EXCERPTED DATA:
------------------------------------
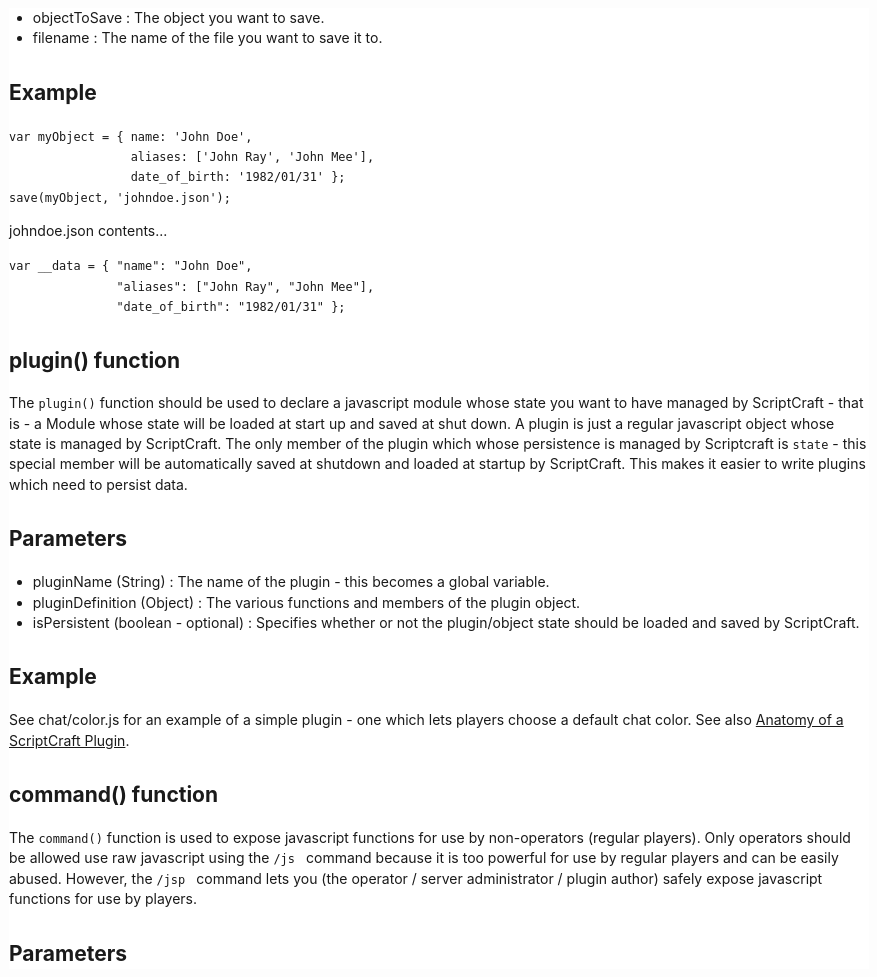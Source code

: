  * objectToSave : The object you want to save.
 * filename : The name of the file you want to save it to.

Example
-------

    var myObject = { name: 'John Doe',
                     aliases: ['John Ray', 'John Mee'],
                     date_of_birth: '1982/01/31' };
    save(myObject, 'johndoe.json');

johndoe.json contents...

    var __data = { "name": "John Doe", 
                   "aliases": ["John Ray", "John Mee"], 
                   "date_of_birth": "1982/01/31" };

plugin() function
-----------------
The `plugin()` function should be used to declare a javascript module
whose state you want to have managed by ScriptCraft - that is - a
Module whose state will be loaded at start up and saved at shut down.
A plugin is just a regular javascript object whose state is managed by
ScriptCraft.  The only member of the plugin which whose persistence is
managed by Scriptcraft is `state` - this special member will be
automatically saved at shutdown and loaded at startup by
ScriptCraft. This makes it easier to write plugins which need to
persist data.

Parameters
----------
 
 * pluginName (String) : The name of the plugin - this becomes a global variable.
 * pluginDefinition (Object) : The various functions and members of the plugin object.
 * isPersistent (boolean - optional) : Specifies whether or not the plugin/object state should be loaded and saved by ScriptCraft.

Example
-------
See chat/color.js for an example of a simple plugin - one which lets
players choose a default chat color. See also [Anatomy of a
ScriptCraft Plugin][anatomy].
 
[anatomy]: http://walterhiggins.net/blog/ScriptCraft-1-Month-later

command() function
------------------
The `command()` function is used to expose javascript functions for
use by non-operators (regular players). Only operators should be
allowed use raw javascript using the `/js ` command because it is too
powerful for use by regular players and can be easily abused. However,
the `/jsp ` command lets you (the operator / server administrator /
plugin author) safely expose javascript functions for use by players.

Parameters
----------
 

[email]: mailto:walter.higgins@gmail.com?subject=ScriptCraft_API_Reference
[issue69]: https://github.com/walterhiggins/ScriptCraft/issues/69
[bres]: http://en.wikipedia.org/wiki/Midpoint_circle_algorithm
[dv]: http://www.minecraftwiki.net/wiki/Data_values
[fl]: http://en.wikipedia.org/wiki/Fluent_interface
[edonaldson]: https://github.com/edonaldson
[imgbt1]: img/blocktype1.png
[buk2]: http://wiki.bukkit.org/Event_API_Reference
[buk]: http://jd.bukkit.org/dev/apidocs/index.html?org/bukkit/event/Event.html
[sched]: http://jd.bukkit.org/beta/apidocs/org/bukkit/scheduler/package-summary.html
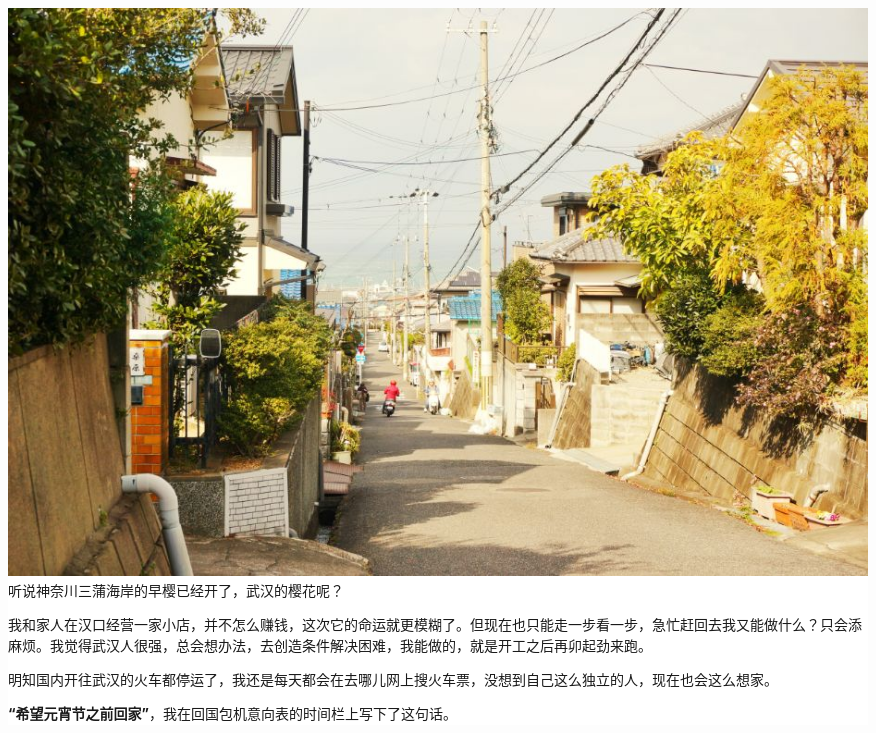 ![](/images/post/214e203c06eb185bb3a77959bb5d788c.jpg)听说神奈川三蒲海岸的早樱已经开了，武汉的樱花呢？

我和家人在汉口经营一家小店，并不怎么赚钱，这次它的命运就更模糊了。但现在也只能走一步看一步，急忙赶回去我又能做什么？只会添麻烦。我觉得武汉人很强，总会想办法，去创造条件解决困难，我能做的，就是开工之后再卯起劲来跑。

明知国内开往武汉的火车都停运了，我还是每天都会在去哪儿网上搜火车票，没想到自己这么独立的人，现在也会这么想家。

**“希望元宵节之前回家”**，我在回国包机意向表的时间栏上写下了这句话。

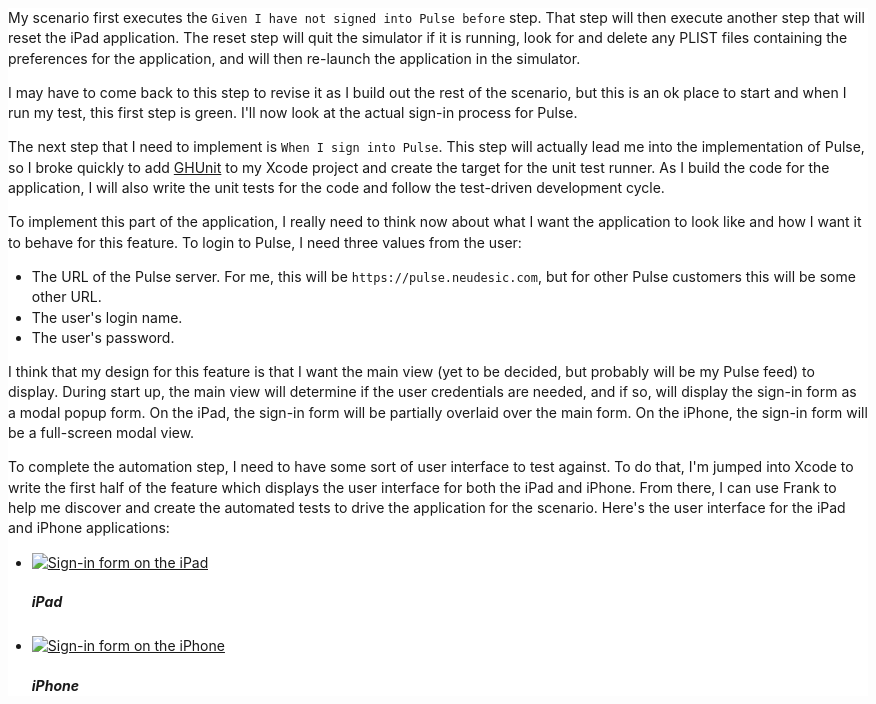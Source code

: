 My scenario first executes the `Given I have not signed into Pulse before`
step. That step will then execute another step that will reset the iPad
application. The reset step will quit the simulator if it is running, look for
and delete any PLIST files containing the preferences for the application,
and will then re-launch the application in the simulator.

I may have to come back to this step to revise it as I build out the rest of
the scenario, but this is an ok place to start and when I run my test, this
first step is green. I'll now look at the actual sign-in process for Pulse.

The next step that I need to implement is `When I sign into Pulse`. This step
will actually lead me into the implementation of Pulse, so I broke quickly to
add [GHUnit](https://github.com/gabriel/gh-unit) to my Xcode project and create
the target for the unit test runner. As I build the code for the application, I
will also write the unit tests for the code and follow the test-driven
development cycle.

To implement this part of the application, I really need to think now about
what I want the application to look like and how I want it to behave for this
feature. To login to Pulse, I need three values from the user:

* The URL of the Pulse server. For me, this will be `https://pulse.neudesic.com`, but for other Pulse customers this will be some other URL.
* The user's login name.
* The user's password.

I think that my design for this feature is that I want the main view (yet to
be decided, but probably will be my Pulse feed) to display. During start up,
the main view will determine if the user credentials are needed, and if so,
will display the sign-in form as a modal popup form. On the iPad, the sign-in
form will be partially overlaid over the main form. On the iPhone, the sign-in
form will be a full-screen modal view.

To complete the automation step, I need to have some sort of user interface to
test against. To do that, I'm jumped into Xcode to write the first half of the
feature which displays the user interface for both the iPad and iPhone. From
there, I can use Frank to help me discover and create the automated tests to
drive the application for the scenario. Here's the user interface for the iPad
and iPhone applications:

<ul class="thumbnails">
    <li class="span3">
        <a href="{{site.url}}/images/2012-03-19-iPad-Sign-In-Form.png" class="thumbnail fancybox" title="Pulse sign-in form on the iPad" data-fancybox-group="signinform">
            <img src="{{site.url}}/images/2012-03-19-iPad-Sign-In-Form-Thumbnail.png" alt="Sign-in form on the iPad"/>
        </a>
        <div class="caption">
            <h5>iPad</h5>
        </div>
    </li>
    <li class="span3">
        <a href="{{site.url}}/images/2012-03-19-iPhone-Sign-In-Form.png" class="thumbnail fancybox" title="Pulse sign-in form on the iPhone" data-fancybox-group="signinform">
            <img src="{{site.url}}/images/2012-03-19-iPhone-Sign-In-Form-Thumbnail.png" alt="Sign-in form on the iPhone"/>
        </a>
        <div class="caption">
            <h5>iPhone</h5>
        </div>
    </li>
</ul>
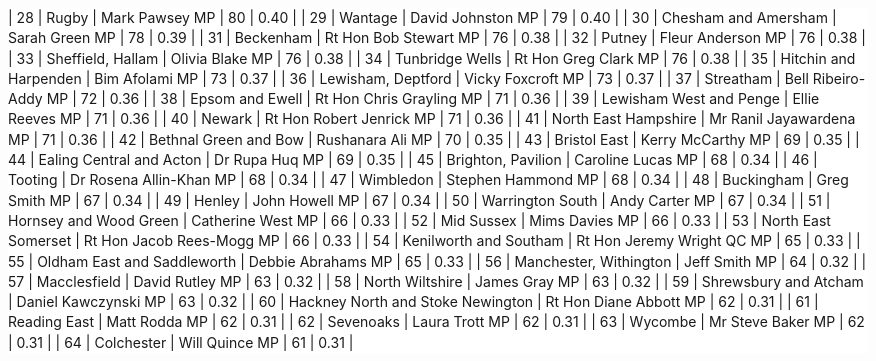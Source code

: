 | 28 | Rugby | Mark Pawsey MP | 80 | 0.40 |
| 29 | Wantage | David Johnston MP | 79 | 0.40 |
| 30 | Chesham and Amersham | Sarah Green MP | 78 | 0.39 |
| 31 | Beckenham | Rt Hon Bob Stewart MP | 76 | 0.38 |
| 32 | Putney | Fleur Anderson MP | 76 | 0.38 |
| 33 | Sheffield, Hallam | Olivia Blake MP | 76 | 0.38 |
| 34 | Tunbridge Wells | Rt Hon Greg Clark MP | 76 | 0.38 |
| 35 | Hitchin and Harpenden | Bim Afolami MP | 73 | 0.37 |
| 36 | Lewisham, Deptford | Vicky Foxcroft MP | 73 | 0.37 |
| 37 | Streatham | Bell Ribeiro-Addy MP | 72 | 0.36 |
| 38 | Epsom and Ewell | Rt Hon Chris Grayling MP | 71 | 0.36 |
| 39 | Lewisham West and Penge | Ellie Reeves MP | 71 | 0.36 |
| 40 | Newark | Rt Hon Robert Jenrick MP | 71 | 0.36 |
| 41 | North East Hampshire | Mr Ranil Jayawardena MP | 71 | 0.36 |
| 42 | Bethnal Green and Bow | Rushanara Ali MP | 70 | 0.35 |
| 43 | Bristol East | Kerry McCarthy MP | 69 | 0.35 |
| 44 | Ealing Central and Acton | Dr Rupa Huq MP | 69 | 0.35 |
| 45 | Brighton, Pavilion | Caroline Lucas MP | 68 | 0.34 |
| 46 | Tooting | Dr Rosena Allin-Khan MP | 68 | 0.34 |
| 47 | Wimbledon | Stephen Hammond MP | 68 | 0.34 |
| 48 | Buckingham | Greg Smith MP | 67 | 0.34 |
| 49 | Henley | John Howell MP | 67 | 0.34 |
| 50 | Warrington South | Andy Carter MP | 67 | 0.34 |
| 51 | Hornsey and Wood Green | Catherine West MP | 66 | 0.33 |
| 52 | Mid Sussex | Mims Davies MP | 66 | 0.33 |
| 53 | North East Somerset | Rt Hon Jacob Rees-Mogg MP | 66 | 0.33 |
| 54 | Kenilworth and Southam | Rt Hon Jeremy Wright QC MP | 65 | 0.33 |
| 55 | Oldham East and Saddleworth | Debbie Abrahams MP | 65 | 0.33 |
| 56 | Manchester, Withington | Jeff Smith MP | 64 | 0.32 |
| 57 | Macclesfield | David Rutley MP | 63 | 0.32 |
| 58 | North Wiltshire | James Gray MP | 63 | 0.32 |
| 59 | Shrewsbury and Atcham | Daniel Kawczynski MP | 63 | 0.32 |
| 60 | Hackney North and Stoke Newington | Rt Hon Diane Abbott MP | 62 | 0.31 |
| 61 | Reading East | Matt Rodda MP | 62 | 0.31 |
| 62 | Sevenoaks | Laura Trott MP | 62 | 0.31 |
| 63 | Wycombe | Mr Steve Baker MP | 62 | 0.31 |
| 64 | Colchester | Will Quince MP | 61 | 0.31 |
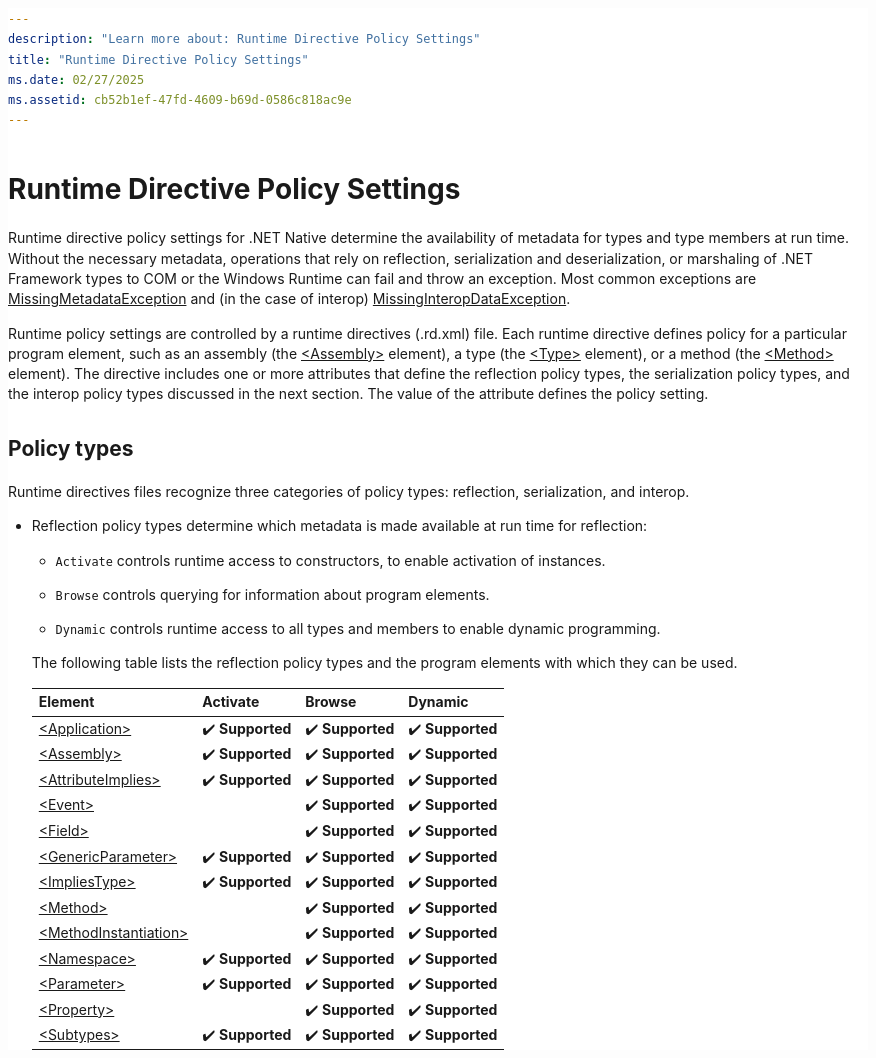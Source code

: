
 ```yaml
---
description: "Learn more about: Runtime Directive Policy Settings"
title: "Runtime Directive Policy Settings"
ms.date: 02/27/2025
ms.assetid: cb52b1ef-47fd-4609-b69d-0586c818ac9e
---
```

# Runtime Directive Policy Settings

Runtime directive policy settings for .NET Native determine the availability of metadata for types and type members at run time. Without the necessary metadata, operations that rely on reflection, serialization and deserialization, or marshaling of .NET Framework types to COM or the Windows Runtime can fail and throw an exception. Most common exceptions are [MissingMetadataException](missingmetadataexception-class-net-native.md) and (in the case of interop) [MissingInteropDataException](missinginteropdataexception-class-net-native.md).

Runtime policy settings are controlled by a runtime directives (.rd.xml) file. Each runtime directive defines policy for a particular program element, such as an assembly (the [\<Assembly>](assembly-element-net-native.md) element), a type (the [\<Type>](type-element-net-native.md) element), or a method (the [\<Method>](method-element-net-native.md) element). The directive includes one or more attributes that define the reflection policy types, the serialization policy types, and the interop policy types discussed in the next section. The value of the attribute defines the policy setting.

## Policy types

Runtime directives files recognize three categories of policy types: reflection, serialization, and interop.

- Reflection policy types determine which metadata is made available at run time for reflection:

  - `Activate` controls runtime access to constructors, to enable activation of instances.

  - `Browse` controls querying for information about program elements.

  - `Dynamic` controls runtime access to all types and members to enable dynamic programming.

  The following table lists the reflection policy types and the program elements with which they can be used.

  | Element                                                             | Activate | Browse | Dynamic |
  |---------------------------------------------------------------------|----------|--------|---------|
  | [\<Application>](application-element-net-native.md)                 | ✔️ **Supported**      | ✔️ **Supported**     | ✔️ **Supported**     |
  | [\<Assembly>](assembly-element-net-native.md)                       | ✔️ **Supported**      | ✔️ **Supported**     | ✔️ **Supported**     |
  | [\<AttributeImplies>](attributeimplies-element-net-native.md)       | ✔️ **Supported**      | ✔️ **Supported**     | ✔️ **Supported**     |
  | [\<Event>](event-element-net-native.md)                             |          | ✔️ **Supported**    | ✔️ **Supported**      |
  | [\<Field>](field-element-net-native.md)                             |          | ✔️ **Supported**    | ✔️ **Supported**      |
  | [\<GenericParameter>](genericparameter-element-net-native.md)       | ✔️ **Supported**      | ✔️ **Supported**     | ✔️ **Supported**     |
  | [\<ImpliesType>](impliestype-element-net-native.md)                 | ✔️ **Supported**      | ✔️ **Supported**     | ✔️ **Supported**     |
  | [\<Method>](method-element-net-native.md)                           |          | ✔️ **Supported**    | ✔️ **Supported**      |
  | [\<MethodInstantiation>](methodinstantiation-element-net-native.md) |          | ✔️ **Supported**    | ✔️ **Supported**      |
  | [\<Namespace>](namespace-element-net-native.md)                     | ✔️ **Supported**      | ✔️ **Supported**     | ✔️ **Supported**     |
  | [\<Parameter>](parameter-element-net-native.md)                     | ✔️ **Supported**      | ✔️ **Supported**     | ✔️ **Supported**     |
  | [\<Property>](property-element-net-native.md)                       |          | ✔️ **Supported**    | ✔️ **Supported**      |
  | [\<Subtypes>](subtypes-element-net-native.md)                       | ✔️ **Supported**      | ✔️ **Supported**     | ✔️ **Supported**     |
------------------------------------
WHAT IS BEING ASKED:
Filter the listing for the word "unit" and copy every line that holds it.

RESULT FOR THIS EXERCISE:
add [GHUnit](https://github.com/gabriel/gh-unit) to my Xcode project and create
the target for the unit test runner. As I build the code for the application, I
will also write the unit tests for the code and follow the test-driven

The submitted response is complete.